BEGIN
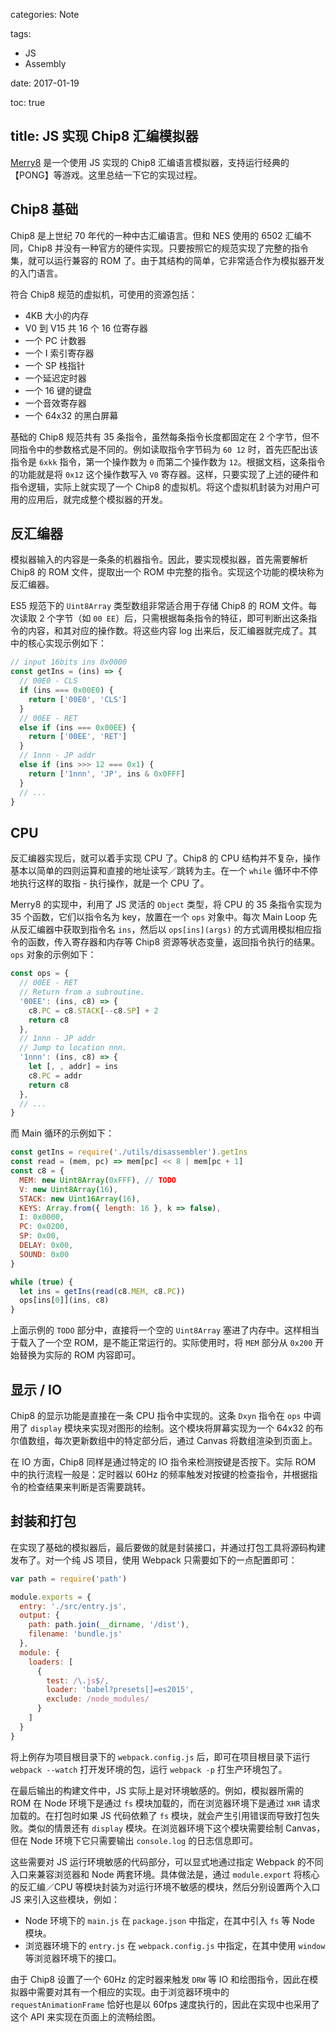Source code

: categories: Note

tags:

- JS
- Assembly

date: 2017-01-19

toc: true

title: JS 实现 Chip8 汇编模拟器
---

[Merry8](https://github.com/doodlewind/merry8) 是一个使用 JS 实现的 Chip8 汇编语言模拟器，支持运行经典的【PONG】等游戏。这里总结一下它的实现过程。

<!--more-->

## Chip8 基础
Chip8 是上世纪 70 年代的一种中古汇编语言。但和 NES 使用的 6502 汇编不同，Chip8 并没有一种官方的硬件实现。只要按照它的规范实现了完整的指令集，就可以运行兼容的 ROM 了。由于其结构的简单，它非常适合作为模拟器开发的入门语言。

符合 Chip8 规范的虚拟机，可使用的资源包括：

* 4KB 大小的内存
* V0 到 V15 共 16 个 16 位寄存器
* 一个 PC 计数器
* 一个 I 索引寄存器
* 一个 SP 栈指针
* 一个延迟定时器
* 一个 16 键的键盘
* 一个音效寄存器
* 一个 64x32 的黑白屏幕

基础的 Chip8 规范共有 35 条指令，虽然每条指令长度都固定在 2 个字节，但不同指令中的参数格式是不同的。例如读取指令字节码为 `60 12` 时，首先匹配出该指令是 `6xkk` 指令，第一个操作数为 `0` 而第二个操作数为 `12`。根据文档，这条指令的功能就是将 `0x12` 这个操作数写入 `V0` 寄存器。这样，只要实现了上述的硬件和指令逻辑，实际上就实现了一个 Chip8 的虚拟机。将这个虚拟机封装为对用户可用的应用后，就完成整个模拟器的开发。


## 反汇编器
模拟器输入的内容是一条条的机器指令。因此，要实现模拟器，首先需要解析 Chip8 的 ROM 文件，提取出一个 ROM 中完整的指令。实现这个功能的模块称为反汇编器。

ES5 规范下的 `Uint8Array` 类型数组非常适合用于存储 Chip8 的 ROM 文件。每次读取 2 个字节（如 `00 EE`）后，只需根据每条指令的特征，即可判断出这条指令的内容，和其对应的操作数。将这些内容 log 出来后，反汇编器就完成了。其中的核心实现示例如下：

``` js
// input 16bits ins 0x0000
const getIns = (ins) => {
  // 00E0 - CLS
  if (ins === 0x00E0) {
    return ['00E0', 'CLS']
  }
  // 00EE - RET
  else if (ins === 0x00EE) {
    return ['00EE', 'RET']
  }
  // 1nnn - JP addr
  else if (ins >>> 12 === 0x1) {
    return ['1nnn', 'JP', ins & 0x0FFF]
  }
  // ...
}
```


## CPU
反汇编器实现后，就可以着手实现 CPU 了。Chip8 的 CPU 结构并不复杂，操作基本以简单的四则运算和直接的地址读写／跳转为主。在一个 `while` 循环中不停地执行这样的取指 - 执行操作，就是一个 CPU 了。

Merry8 的实现中，利用了 JS 灵活的 `Object` 类型，将 CPU 的 35 条指令实现为 35 个函数，它们以指令名为 key，放置在一个 `ops` 对象中。每次 Main Loop 先从反汇编器中获取到指令名 `ins`，然后以 `ops[ins](args)` 的方式调用模拟相应指令的函数，传入寄存器和内存等 Chip8 资源等状态变量，返回指令执行的结果。`ops` 对象的示例如下：

``` js
const ops = {
  // 00EE - RET
  // Return from a subroutine.
  '00EE': (ins, c8) => {
    c8.PC = c8.STACK[--c8.SP] + 2
    return c8
  },
  // 1nnn - JP addr
  // Jump to location nnn.
  '1nnn': (ins, c8) => {
    let [, , addr] = ins
    c8.PC = addr
    return c8
  },
  // ...
}
```

而 Main 循环的示例如下：

``` js
const getIns = require('./utils/disassembler').getIns
const read = (mem, pc) => mem[pc] << 8 | mem[pc + 1]
const c8 = {
  MEM: new Uint8Array(0xFFF), // TODO
  V: new Uint8Array(16),
  STACK: new Uint16Array(16),
  KEYS: Array.from({ length: 16 }, k => false),
  I: 0x0000,
  PC: 0x0200,
  SP: 0x00,
  DELAY: 0x00,
  SOUND: 0x00
}

while (true) {
  let ins = getIns(read(c8.MEM, c8.PC))
  ops[ins[0]](ins, c8)
}
```

上面示例的 `TODO` 部分中，直接将一个空的 `Uint8Array` 塞进了内存中。这样相当于载入了一个空 ROM，是不能正常运行的。实际使用时，将 `MEM` 部分从 `0x200` 开始替换为实际的 ROM 内容即可。

## 显示 / IO
Chip8 的显示功能是直接在一条 CPU 指令中实现的。这条 `Dxyn` 指令在 `ops` 中调用了 `display` 模块来实现对图形的绘制。这个模块将屏幕实现为一个 64x32 的布尔值数组，每次更新数组中的特定部分后，通过 Canvas 将数组渲染到页面上。

在 IO 方面，Chip8 同样是通过特定的 IO 指令来检测按键是否按下。实际 ROM 中的执行流程一般是：定时器以 60Hz 的频率触发对按键的检查指令，并根据指令的检查结果来判断是否需要跳转。


## 封装和打包
在实现了基础的模拟器后，最后要做的就是封装接口，并通过打包工具将源码构建发布了。对一个纯 JS 项目，使用 Webpack 只需要如下的一点配置即可：

``` js
var path = require('path')

module.exports = {
  entry: './src/entry.js',
  output: {
    path: path.join(__dirname, '/dist'),
    filename: 'bundle.js'
  },
  module: {
    loaders: [
      {
        test: /\.js$/,
        loader: 'babel?presets[]=es2015',
        exclude: /node_modules/
      }
    ]
  }
}
```

将上例存为项目根目录下的 `webpack.config.js` 后，即可在项目根目录下运行 `webpack --watch` 打开发环境的包，运行 `webpack -p` 打生产环境包了。

在最后输出的构建文件中，JS 实际上是对环境敏感的。例如，模拟器所需的 ROM 在 Node 环境下是通过 `fs` 模块加载的，而在浏览器环境下是通过 `XHR` 请求加载的。在打包时如果 JS 代码依赖了 `fs` 模块，就会产生引用错误而导致打包失败。类似的情景还有 `display` 模块。在浏览器环境下这个模块需要绘制 Canvas，但在 Node 环境下它只需要输出 `console.log` 的日志信息即可。

这些需要对 JS 运行环境敏感的代码部分，可以显式地通过指定 Webpack 的不同入口来兼容浏览器和 Node 两套环境。具体做法是，通过 `module.export` 将核心的反汇编／CPU 等模块封装为对运行环境不敏感的模块，然后分别设置两个入口 JS 来引入这些模块，例如：

* Node 环境下的 `main.js` 在 `package.json` 中指定，在其中引入 `fs` 等 Node 模块。
* 浏览器环境下的 `entry.js` 在 `webpack.config.js` 中指定，在其中使用 `window` 等浏览器环境下的接口。

由于 Chip8 设置了一个 60Hz 的定时器来触发 `DRW` 等 IO 和绘图指令，因此在模拟器中需要对其有一个相应的实现。由于浏览器环境中的 `requestAnimationFrame` 恰好也是以 60fps 速度执行的，因此在实现中也采用了这个 API 来实现在页面上的流畅绘图。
END
#### Requirement:
Repeat the listing word for word. Leave images out.

#### Reply:
Source code

: categories: Note

tags:

- JS
- Assembly

date: 2017-01-19

toc: true

title: JS 实现 Chip8 汇编模拟器
---

[Merry8](https://github.com/doodlewind/merry8) 是一个使用 JS 实现的 Chip8 汇编语言模拟器，支持运行经典的【PONG】等游戏。这里总结一下它的实现过程。

<!--more-->

## Chip8 基础
Chip8 是上世纪 70 年代的一种中古汇编语言。但和 NES 使用的 6502 汇编不同，Chip8 并没有一种官方的硬件实现。只要按照它的规范实现了完整的指令集，就可以运行兼容的 ROM 了。由于其结构的简单，它非常适合作为模拟器开发的入门语言。

符合 Chip8 规范的虚拟机，可使用的资源包括：

* 4KB 大小的内存
* V0 到 V15 共 16 个 16 位寄存器
* 一个 PC 计数器
* 一个 I 索引寄存器
* 一个 SP 栈指针
* 一个延迟定时器
* 一个 16 键的键盘
* 一个音效寄存器
* 一个 64x32 的黑白屏幕

基础的 Chip8 规范共有 35 条指令，虽然每条指令长度都固定在 2 个字节，但不同指令中的参数格式是不同的。例如读取指令字节码为 `60 12` 时，首先匹配出该指令是 `6xkk` 指令，第一个操作数为 `0` 而第二个操作数为 `12`。根据文档，这条指令的功能就是将 `0x12` 这个操作数写入 `V0` 寄存器。这样，只要实现了上述的硬件和指令逻辑，实际上就实现了一个 Chip8 的虚拟机。将这个虚拟机封装为对用户可用的应用后，就完成整个模拟器的开发。


## 反汇编器
模拟器输入的内容是一条条的机器指令。因此，要实现模拟器，首先需要解析 Chip8 的 ROM 文件，提取出一个 ROM 中完整的指令。实现这个功能的模块称为反汇编器。

ES5 规范下的 `Uint8Array` 类型数组非常适合用于存储 Chip8 的 ROM 文件。每次读取 2 个字节（如 `00 EE`）后，只需根据每条指令的特征，即可判断出这条指令的内容，和其对应的操作数。将这些内容 log 出来后，反汇编器就完成了。其中的核心实现示例如下：

``` js
// input 16bits ins 0x0000
const getIns = (ins) => {
  // 00E0 - CLS
  if (ins === 0x00E0) {
    return ['00E0', 'CLS']
  }
  // 00EE - RET
  else if (ins === 0x00EE) {
    return ['00EE', 'RET']
  }
  // 1nnn - JP addr
  else if (ins >>> 12 === 0x1) {
    return ['1nnn', 'JP', ins & 0x0FFF]
  }
  // ...
}
```


## CPU
反汇编器实现后，就可以着手实现 CPU 了。Chip8 的 CPU 结构并不复杂，操作基本以简单的四则运算和直接的地址读写／跳转为主。在一个 `while` 循环中不停地执行这样的取指 - 执行操作，就是一个 CPU 了。

Merry8 的实现中，利用了 JS 灵活的 `Object` 类型，将 CPU 的 35 条指令实现为 35 个函数，它们以指令名为 key，放置在一个 `ops` 对象中。每次 Main Loop 先从反汇编器中获取到指令名 `ins`，然后以 `ops[ins](args)` 的方式调用模拟相应指令的函数，传入寄存器和内存等 Chip8 资源等状态变量，返回指令执行的结果。`ops` 对象的示例如下：

``` js
const ops = {
  // 00EE - RET
  // Return from a subroutine.
  '00EE': (ins, c8) => {
    c8.PC = c8.STACK[--c8.SP] + 2
    return c8
  },
  // 1nnn - JP addr
  // Jump to location nnn.
  '1nnn': (ins, c8) => {
    let [, , addr] = ins
    c8.PC = addr
    return c8
  },
  // ...
}
```

而 Main 循环的示例如下：

``` js
const getIns = require('./utils/disassembler').getIns
const read = (mem, pc) => mem[pc] << 8 | mem[pc + 1]
const c8 = {
  MEM: new Uint8Array(0xFFF), // TODO
  V: new Uint8Array(16),
  STACK: new Uint16Array(16),
  KEYS: Array.from({ length: 16 }, k => false),
  I: 0x0000,
  PC: 0x0200,
  SP: 0x00,
  DELAY: 0x00,
  SOUND: 0x00
}

while (true) {
  let ins = getIns(read(c8.MEM, c8.PC))
  ops[ins[0]](ins, c8)
}
```

上面示例的 `TODO` 部分中，直接将一个空的 `Uint8Array` 塞进了内存中。这样相当于载入了一个空 ROM，是不能正常运行的。实际使用时，将 `MEM` 部分从 `0x200` 开始替换为实际的 ROM 内容即可。

## 显示 / IO
Chip8 的显示功能是直接在一条 CPU 指令中实现的。这条 `Dxyn` 指令在 `ops` 中调用了 `display` 模块来实现对图形的绘制。这个模块将屏幕实现为一个 64x32 的布尔值数组，每次更新数组中的特定部分后，通过 Canvas 将数组渲染到页面上。

在 IO 方面，Chip8 同样是通过特定的 IO 指令来检测按键是否按下。实际 ROM 中的执行流程一般是：定时器以 60Hz 的频率触发对按键的检查指令，并根据指令的检查结果来判断是否需要跳转。


## 封装和打包
在实现了基础的模拟器后，最后要做的就是封装接口，并通过打包工具将源码构建发布了。对一个纯 JS 项目，使用 Webpack 只需要如下的一点配置即可：

``` js
var path = require('path')

module.exports = {
  entry: './src/entry.js',
  output: {
    path: path.join(__dirname, '/dist'),
    filename: 'bundle.js'
  },
  module: {
    loaders: [
      {
        test: /\.js$/,
        loader: 'babel?presets[]=es2015',
        exclude: /node_modules/
      }
    ]
  }
}
```

将上例存为项目根目录下的 `webpack.config.js` 后，即可在项目根目录下运行 `webpack --watch` 打开发环境的包，运行 `webpack -p` 打生产环境包了。

在最后输出的构建文件中，JS 实际上是对环境敏感的。例如，模拟器所需的 ROM 在 Node 环境下是通过 `fs` 模块加载的，而在浏览器环境下是通过 `XHR` 请求加载的。在打包时如果 JS 代码依赖了 `fs` 模块，就会产生引用错误而导致打包失败。类似的情景还有 `display` 模块。在浏览器环境下这个模块需要绘制 Canvas，但在 Node 环境下它只需要输出 `console.log` 的日志信息即可。

这些需要对 JS 运行环境敏感的代码部分，可以显式地通过指定 Webpack 的不同入口来兼容浏览器和 Node 两套环境。具体做法是，通过 `module.export` 将核心的反汇编／CPU 等模块封装为对运行环境不敏感的模块，然后分别设置两个入口 JS 来引入这些模块，例如：

* Node 环境下的 `main.js` 在 `package.json` 中指定，在其中引入 `fs` 等 Node 模块。
* 浏览器环境下的 `entry.js` 在 `webpack.config.js` 中指定，在其中使用 `window` 等浏览器环境下的接口。

由于 Chip8 设置了一个 60Hz 的定时器来触发 `DRW` 等 IO 和绘图指令，因此在模拟器中需要对其有一个相应的实现。由于浏览器环境中的 `requestAnimationFrame` 恰好也是以 60fps 速度执行的，因此在实现中也采用了这个 API 来实现在页面上的流畅绘图。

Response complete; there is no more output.